Note that in this hungarian_loss
implementation requires both outputs
and targets
to not be batched, i.e. tensor dims are (set_length, set_features). For batched implementation you need to adapt the code for batching, i.e.:
def criterion(x, y, x_lengths, y_lengths):
hungarian = torch.tensor(0.0)
for i in range(x.shape[0]):
hungarian += hungarian_loss(x[i, :x_lengths[i]], y[i, :y_lengths[i]])
hungarian /= x.shape[0] # batchmean
return hungarian
If you still not sure if it works in product, learn how Ultralytics YOLO code works, and even uses alternative solvers, such as lap.lapjv from https://github.com/gatagat/lap. Search for repo:ultralytics/ultralytics linear_sum_assignment.
In case if you want alternatives to Hungarian loss, take a look into Chamfer distance written in both CPU and CUDA code.

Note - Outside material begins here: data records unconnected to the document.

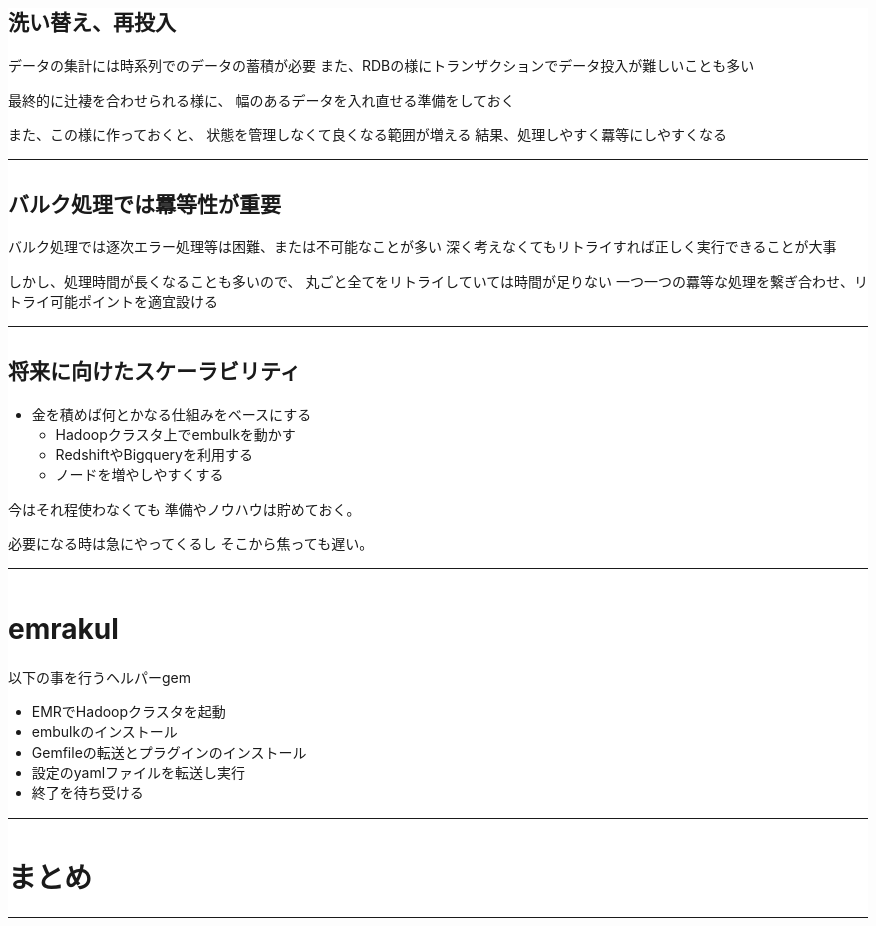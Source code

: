 
## 洗い替え、再投入
データの集計には時系列でのデータの蓄積が必要
また、RDBの様にトランザクションでデータ投入が難しいことも多い

最終的に辻褄を合わせられる様に、
幅のあるデータを入れ直せる準備をしておく

また、この様に作っておくと、
状態を管理しなくて良くなる範囲が増える
結果、処理しやすく羃等にしやすくなる

---

## バルク処理では羃等性が重要
バルク処理では逐次エラー処理等は困難、または不可能なことが多い
深く考えなくてもリトライすれば正しく実行できることが大事

しかし、処理時間が長くなることも多いので、
丸ごと全てをリトライしていては時間が足りない
一つ一つの羃等な処理を繋ぎ合わせ、リトライ可能ポイントを適宜設ける

---

## 将来に向けたスケーラビリティ
- 金を積めば何とかなる仕組みをベースにする
  - Hadoopクラスタ上でembulkを動かす
  - RedshiftやBigqueryを利用する
  - ノードを増やしやすくする

今はそれ程使わなくても
準備やノウハウは貯めておく。

必要になる時は急にやってくるし
そこから焦っても遅い。

---

# emrakul
以下の事を行うヘルパーgem

- EMRでHadoopクラスタを起動
- embulkのインストール
- Gemfileの転送とプラグインのインストール
- 設定のyamlファイルを転送し実行
- 終了を待ち受ける

---

# まとめ

---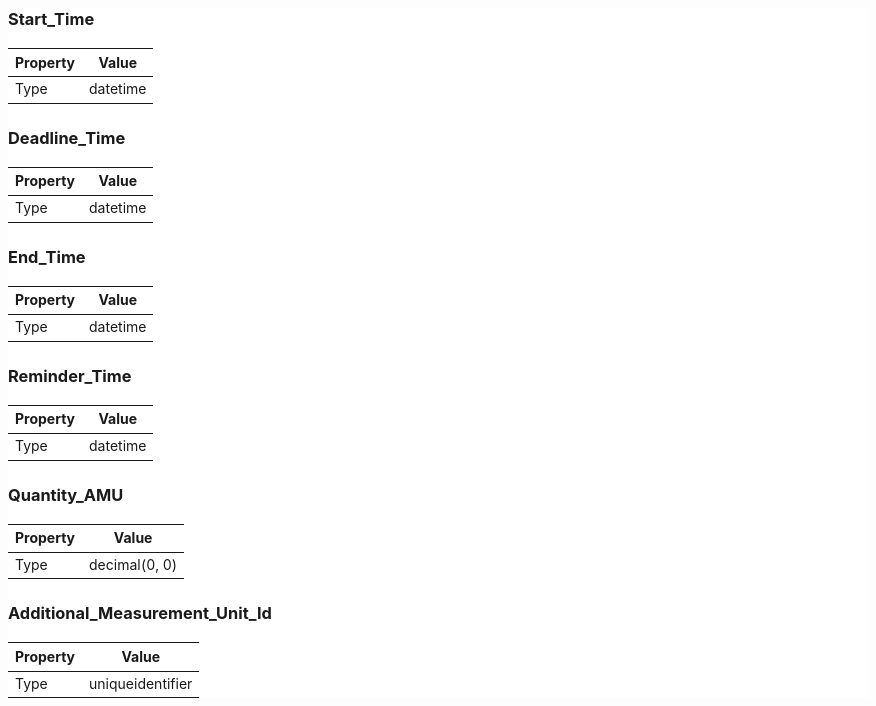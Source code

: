 ### Start_Time

| Property | Value |
| - | - |
|Type|datetime|

### Deadline_Time

| Property | Value |
| - | - |
|Type|datetime|

### End_Time

| Property | Value |
| - | - |
|Type|datetime|

### Reminder_Time

| Property | Value |
| - | - |
|Type|datetime|

### Quantity_AMU

| Property | Value |
| - | - |
|Type|decimal(0, 0)|

### Additional_Measurement_Unit_Id

| Property | Value |
| - | - |
|Type|uniqueidentifier|


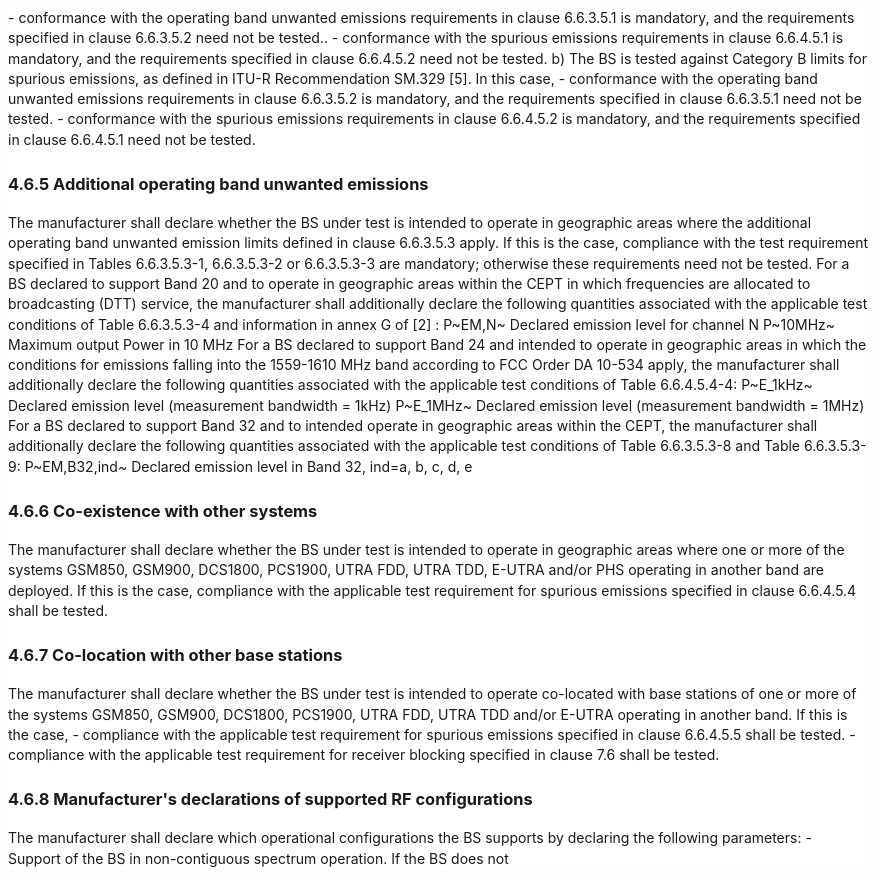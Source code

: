 \- conformance with the operating band unwanted emissions requirements in
clause 6.6.3.5.1 is mandatory, and the requirements specified in clause
6.6.3.5.2 need not be tested..
\- conformance with the spurious emissions requirements in clause 6.6.4.5.1 is
mandatory, and the requirements specified in clause 6.6.4.5.2 need not be
tested.
b) The BS is tested against Category B limits for spurious emissions, as
defined in ITU-R Recommendation SM.329 [5]. In this case,
\- conformance with the operating band unwanted emissions requirements in
clause 6.6.3.5.2 is mandatory, and the requirements specified in clause
6.6.3.5.1 need not be tested.
\- conformance with the spurious emissions requirements in clause 6.6.4.5.2 is
mandatory, and the requirements specified in clause 6.6.4.5.1 need not be
tested.
### 4.6.5 Additional operating band unwanted emissions
The manufacturer shall declare whether the BS under test is intended to
operate in geographic areas where the additional operating band unwanted
emission limits defined in clause 6.6.3.5.3 apply. If this is the case,
compliance with the test requirement specified in Tables 6.6.3.5.3-1,
6.6.3.5.3-2 or 6.6.3.5.3-3 are mandatory; otherwise these requirements need
not be tested.
For a BS declared to support Band 20 and to operate in geographic areas within
the CEPT in which frequencies are allocated to broadcasting (DTT) service, the
manufacturer shall additionally declare the following quantities associated
with the applicable test conditions of Table 6.6.3.5.3-4 and information in
annex G of [2] :
P~EM,N~ Declared emission level for channel N
P~10MHz~ Maximum output Power in 10 MHz
For a BS declared to support Band 24 and intended to operate in geographic
areas in which the conditions for emissions falling into the 1559-1610 MHz
band according to FCC Order DA 10-534 apply, the manufacturer shall
additionally declare the following quantities associated with the applicable
test conditions of Table 6.6.4.5.4-4:
P~E_1kHz~ Declared emission level (measurement bandwidth = 1kHz)
P~E_1MHz~ Declared emission level (measurement bandwidth = 1MHz)
For a BS declared to support Band 32 and to intended operate in geographic
areas within the CEPT, the manufacturer shall additionally declare the
following quantities associated with the applicable test conditions of Table
6.6.3.5.3-8 and Table 6.6.3.5.3-9:
P~EM,B32,ind~ Declared emission level in Band 32, ind=a, b, c, d, e
### 4.6.6 Co-existence with other systems
The manufacturer shall declare whether the BS under test is intended to
operate in geographic areas where one or more of the systems GSM850, GSM900,
DCS1800, PCS1900, UTRA FDD, UTRA TDD, E-UTRA and/or PHS operating in another
band are deployed. If this is the case, compliance with the applicable test
requirement for spurious emissions specified in clause 6.6.4.5.4 shall be
tested.
### 4.6.7 Co-location with other base stations
The manufacturer shall declare whether the BS under test is intended to
operate co-located with base stations of one or more of the systems GSM850,
GSM900, DCS1800, PCS1900, UTRA FDD, UTRA TDD and/or E-UTRA operating in
another band. If this is the case,
\- compliance with the applicable test requirement for spurious emissions
specified in clause 6.6.4.5.5 shall be tested.
\- compliance with the applicable test requirement for receiver blocking
specified in clause 7.6 shall be tested.
### 4.6.8 Manufacturer\'s declarations of supported RF configurations
The manufacturer shall declare which operational configurations the BS
supports by declaring the following parameters:
\- Support of the BS in non-contiguous spectrum operation. If the BS does not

from pytorch3d.loss import chamfer_distance
def criterion(x, y, x_lengths, y_lengths):
cham, cham_norm = chamfer_distance(x, y, x_lengths, y_lengths, point_reduction='mean', single_directional=False, abs_cosine=True)
return cham
If you have any questions feel free to ask, I will happy to answer it.
@ivanstepanovftw Scipy.optimize's implementation of linear sum assignment requires a numpy array. Moving the iou tensor to cpu to get it as a numpy array will detach it from the computation graph, meaning you can't calculate grads on it anymore.